7.5 Requests for drawbacks, refunds authorized when imported goods on which duties had been paid were re-exported, were referred to the Committee on Commerce and Manufactures during nearly every Congress. Many of the petitions were received from merchants and others who had been denied drawbacks for a variety of reasons. Merchants in Philadelphia, for example, asked for a drawback on a shipment of sugar that had been destroyed before it left the port, while other petitioners, denied drawbacks because of late filing of their requests, sought relief from Congress and gave a number of reasons for the late filing, citing outbreaks of yellow fever and the receipt of incorrect information from port officials (8A-F2.1, 9A-F2.2, 11A-F2.3).

7.6 The Committee on Commerce and Manufactures received petitions requesting the creation of new ports of entry and ports of delivery during nearly every Congress.

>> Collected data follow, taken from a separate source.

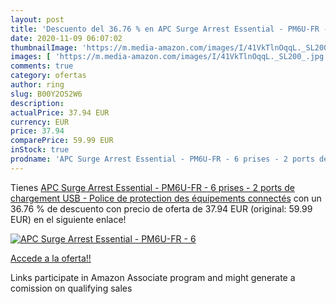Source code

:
 ```yaml
---
layout: post
title: 'Descuento del 36.76 % en APC Surge Arrest Essential - PM6U-FR - 6'
date: 2020-11-09 06:07:02
thumbnailImage: 'https://m.media-amazon.com/images/I/41VkTlnOqqL._SL200_.jpg'
images: [ 'https://m.media-amazon.com/images/I/41VkTlnOqqL._SL200_.jpg' ]
comments: true
category: ofertas
author: ring
slug: B00Y2O52W6
description:
actualPrice: 37.94 EUR
currency: EUR
price: 37.94
comparePrice: 59.99 EUR
inStock: true
prodname: 'APC Surge Arrest Essential - PM6U-FR - 6 prises - 2 ports de chargement USB - Police de protection des équipements connectés'
---
```


Tienes [APC Surge Arrest Essential - PM6U-FR - 6 prises - 2 ports de chargement USB - Police de protection des équipements connectés](https://www.amazon.fr/dp/B00Y2O52W6/?tag=tolees0d-21) con un 36.76 % de descuento con precio de oferta de 37.94 EUR (original: 59.99 EUR) en el siguiente enlace!

[![APC Surge Arrest Essential - PM6U-FR - 6](https://m.media-amazon.com/images/I/41VkTlnOqqL._SL200_.jpg)](https://www.amazon.fr/dp/B00Y2O52W6/?tag=tolees0d-21)

[Accede a la oferta!!](https://www.amazon.fr/dp/B00Y2O52W6/?tag=tolees0d-21)

Links participate in Amazon Associate program and might generate a comission on qualifying sales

Petitioners often complained that traveling great distances to the nearest port of entry was difficult, especially in bad weather. Most requests were not controversial, but there were a few cases of disagreement among petitioners. In 1800, Petersburg and Richmond, VA, submitted rival petitions for a collector's office (6A-F2.4). Factions within Stonington, CT, submitted petitions in 1806 both favoring and opposing a port of entry in that town (9A-F2.4).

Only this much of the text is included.